A revolução se anuncia

Apesar da desilusão com a primeira experiência em estúdio, o Van Halen continuava a construir sua reputação com shows cada vez mais incendiários. Entre 1976 e 1978, a banda se tornou a atração mais quente do circuito de clubes da Sunset Strip.

Remonta a esse período um dos principais “causos” do folclore da banda: o de que Eddie Van Halen, por sugestão do irmão Alex, tocava “Eruption” de costas para a plateia para preservar sua técnica. Uma forma de evitar que a concorrência “roubasse” sua maneira inovadora de tocar guitarra, a qual já incluía tappings, harmônicos e outros truques nada ortodoxos para a época.

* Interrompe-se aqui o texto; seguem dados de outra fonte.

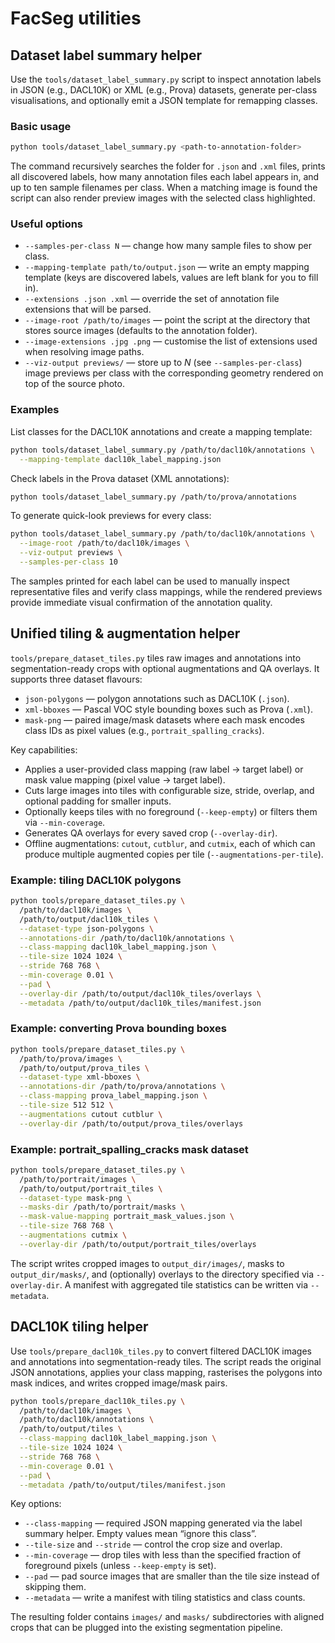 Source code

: # FacSeg utilities

## Dataset label summary helper

Use the `tools/dataset_label_summary.py` script to inspect annotation labels in
JSON (e.g., DACL10K) or XML (e.g., Prova) datasets, generate per-class
visualisations, and optionally emit a JSON template for remapping classes.

### Basic usage

```bash
python tools/dataset_label_summary.py <path-to-annotation-folder>
```

The command recursively searches the folder for `.json` and `.xml` files, prints
all discovered labels, how many annotation files each label appears in, and up
to ten sample filenames per class. When a matching image is found the script can
also render preview images with the selected class highlighted.

### Useful options

* `--samples-per-class N` &mdash; change how many sample files to show per class.
* `--mapping-template path/to/output.json` &mdash; write an empty mapping template
  (keys are discovered labels, values are left blank for you to fill in).
* `--extensions .json .xml` &mdash; override the set of annotation file extensions
  that will be parsed.
* `--image-root /path/to/images` &mdash; point the script at the directory that
  stores source images (defaults to the annotation folder).
* `--image-extensions .jpg .png` &mdash; customise the list of extensions used when
  resolving image paths.
* `--viz-output previews/` &mdash; store up to *N* (see `--samples-per-class`) image
  previews per class with the corresponding geometry rendered on top of the
  source photo.

### Examples

List classes for the DACL10K annotations and create a mapping template:

```bash
python tools/dataset_label_summary.py /path/to/dacl10k/annotations \
  --mapping-template dacl10k_label_mapping.json
```

Check labels in the Prova dataset (XML annotations):

```bash
python tools/dataset_label_summary.py /path/to/prova/annotations
```

To generate quick-look previews for every class:

```bash
python tools/dataset_label_summary.py /path/to/dacl10k/annotations \
  --image-root /path/to/dacl10k/images \
  --viz-output previews \
  --samples-per-class 10
```

The samples printed for each label can be used to manually inspect
representative files and verify class mappings, while the rendered previews
provide immediate visual confirmation of the annotation quality.

## Unified tiling & augmentation helper

`tools/prepare_dataset_tiles.py` tiles raw images and annotations into
segmentation-ready crops with optional augmentations and QA overlays. It
supports three dataset flavours:

* `json-polygons` &mdash; polygon annotations such as DACL10K (`.json`).
* `xml-bboxes` &mdash; Pascal VOC style bounding boxes such as Prova (`.xml`).
* `mask-png` &mdash; paired image/mask datasets where each mask encodes class IDs as
  pixel values (e.g., `portrait_spalling_cracks`).

Key capabilities:

* Applies a user-provided class mapping (raw label &rarr; target label) or mask
  value mapping (pixel value &rarr; target label).
* Cuts large images into tiles with configurable size, stride, overlap, and
  optional padding for smaller inputs.
* Optionally keeps tiles with no foreground (`--keep-empty`) or filters them via
  `--min-coverage`.
* Generates QA overlays for every saved crop (`--overlay-dir`).
* Offline augmentations: `cutout`, `cutblur`, and `cutmix`, each of which can
  produce multiple augmented copies per tile (`--augmentations-per-tile`).

### Example: tiling DACL10K polygons

```bash
python tools/prepare_dataset_tiles.py \
  /path/to/dacl10k/images \
  /path/to/output/dacl10k_tiles \
  --dataset-type json-polygons \
  --annotations-dir /path/to/dacl10k/annotations \
  --class-mapping dacl10k_label_mapping.json \
  --tile-size 1024 1024 \
  --stride 768 768 \
  --min-coverage 0.01 \
  --pad \
  --overlay-dir /path/to/output/dacl10k_tiles/overlays \
  --metadata /path/to/output/dacl10k_tiles/manifest.json
```

### Example: converting Prova bounding boxes

```bash
python tools/prepare_dataset_tiles.py \
  /path/to/prova/images \
  /path/to/output/prova_tiles \
  --dataset-type xml-bboxes \
  --annotations-dir /path/to/prova/annotations \
  --class-mapping prova_label_mapping.json \
  --tile-size 512 512 \
  --augmentations cutout cutblur \
  --overlay-dir /path/to/output/prova_tiles/overlays
```

### Example: portrait_spalling_cracks mask dataset

```bash
python tools/prepare_dataset_tiles.py \
  /path/to/portrait/images \
  /path/to/output/portrait_tiles \
  --dataset-type mask-png \
  --masks-dir /path/to/portrait/masks \
  --mask-value-mapping portrait_mask_values.json \
  --tile-size 768 768 \
  --augmentations cutmix \
  --overlay-dir /path/to/output/portrait_tiles/overlays
```

The script writes cropped images to `output_dir/images/`, masks to
`output_dir/masks/`, and (optionally) overlays to the directory specified via
`--overlay-dir`. A manifest with aggregated tile statistics can be written via
`--metadata`.

## DACL10K tiling helper

Use `tools/prepare_dacl10k_tiles.py` to convert filtered DACL10K images and
annotations into segmentation-ready tiles. The script reads the original JSON
annotations, applies your class mapping, rasterises the polygons into mask
indices, and writes cropped image/mask pairs.

```bash
python tools/prepare_dacl10k_tiles.py \
  /path/to/dacl10k/images \
  /path/to/dacl10k/annotations \
  /path/to/output/tiles \
  --class-mapping dacl10k_label_mapping.json \
  --tile-size 1024 1024 \
  --stride 768 768 \
  --min-coverage 0.01 \
  --pad \
  --metadata /path/to/output/tiles/manifest.json
```

Key options:

* `--class-mapping` — required JSON mapping generated via the label summary
  helper. Empty values mean “ignore this class”.
* `--tile-size` and `--stride` — control the crop size and overlap.
* `--min-coverage` — drop tiles with less than the specified fraction of
  foreground pixels (unless `--keep-empty` is set).
* `--pad` — pad source images that are smaller than the tile size instead of
  skipping them.
* `--metadata` — write a manifest with tiling statistics and class counts.

The resulting folder contains `images/` and `masks/` subdirectories with
aligned crops that can be plugged into the existing segmentation pipeline.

Só que a magia da guitarra de Eddie não era o único segredo do grupo. Somava-se a ele o ataque selvagem do vocalista David Lee Roth, capaz de acrobacias (vocais e performáticas) que também deixavam o público de queixo caído. Tal como Robert Plant no Led Zeppelin, “Diamond Dave” surgia como um “Deus dourado” da década que se anunciava.

Em artigo para a revista Classic Rock, o jornalista Steven Rosen observou:

“O que eles tinham era um par de armas secretas, na forma de Dave Lee Roth e Edward Van Halen. A maioria das bandas tirava a sorte grande se tivesse um frontman matador. O Van Halen tinha dois.”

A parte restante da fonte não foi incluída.